Certes, Voltaire, après l’avoir encensé, l’attaqua non sans virulence, opposant à son optimisme, comme à celui de Leibniz, le désastre de Lisbonne. De leur côté, un Lessing ou un Moses Mendelssohn lui contestèrent le sérieux métaphysique, tandis que les tenants de l’orthodoxie religieuse fustigeaient son déisme.

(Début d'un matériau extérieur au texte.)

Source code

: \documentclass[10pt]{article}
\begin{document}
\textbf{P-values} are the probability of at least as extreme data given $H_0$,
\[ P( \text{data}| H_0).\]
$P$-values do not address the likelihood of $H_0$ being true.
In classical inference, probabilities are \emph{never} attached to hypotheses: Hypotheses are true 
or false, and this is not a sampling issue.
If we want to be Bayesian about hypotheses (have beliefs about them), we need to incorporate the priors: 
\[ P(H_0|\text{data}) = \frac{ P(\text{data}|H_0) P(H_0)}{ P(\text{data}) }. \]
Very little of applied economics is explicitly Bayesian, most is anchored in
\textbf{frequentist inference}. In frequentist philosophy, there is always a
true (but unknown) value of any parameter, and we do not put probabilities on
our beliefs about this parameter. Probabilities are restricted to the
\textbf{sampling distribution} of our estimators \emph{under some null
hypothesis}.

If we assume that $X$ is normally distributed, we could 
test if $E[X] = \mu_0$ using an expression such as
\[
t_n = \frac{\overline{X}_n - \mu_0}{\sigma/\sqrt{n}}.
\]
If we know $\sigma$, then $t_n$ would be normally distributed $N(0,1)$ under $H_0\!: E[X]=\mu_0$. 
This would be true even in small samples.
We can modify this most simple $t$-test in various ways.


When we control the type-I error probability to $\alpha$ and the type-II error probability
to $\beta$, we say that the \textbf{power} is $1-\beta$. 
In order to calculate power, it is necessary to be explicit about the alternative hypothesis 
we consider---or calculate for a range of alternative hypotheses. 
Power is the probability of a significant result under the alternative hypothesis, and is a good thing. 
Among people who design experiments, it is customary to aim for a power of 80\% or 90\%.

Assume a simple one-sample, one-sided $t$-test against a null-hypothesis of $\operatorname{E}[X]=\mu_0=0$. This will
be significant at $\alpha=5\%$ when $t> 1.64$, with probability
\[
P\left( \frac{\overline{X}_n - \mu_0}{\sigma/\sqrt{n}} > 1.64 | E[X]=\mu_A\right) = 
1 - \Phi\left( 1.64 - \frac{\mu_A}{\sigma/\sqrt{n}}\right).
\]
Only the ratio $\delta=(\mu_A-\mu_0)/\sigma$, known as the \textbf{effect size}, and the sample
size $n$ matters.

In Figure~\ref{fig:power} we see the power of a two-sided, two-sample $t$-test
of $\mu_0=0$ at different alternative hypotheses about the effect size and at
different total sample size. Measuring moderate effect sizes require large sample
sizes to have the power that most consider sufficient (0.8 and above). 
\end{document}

Aujourd’hui, son roman de l’homme nous apparaît plus romanesque que jamais, et sa cosmologie bien obsolète. Quant à sa démonstration que la vertu seule assure le bonheur, nous y voyons d’abord un voeu pieux. Mais nous pouvons encore saluer dans l’Essai sur l’homme une belle tentative d’embrasser l’ensemble de la condition humaine et de donner aux humains des raisons d’espérer. Byron, dont le romantisme transgresseur aurait pu mépriser cette oeuvre, l’admirait au contraire par-dessus tout, et qualifiait Pope de « plus grand poète moral de tous les temps, de tous les climats, de tous les sentiments et de tous les stades de l’existence. »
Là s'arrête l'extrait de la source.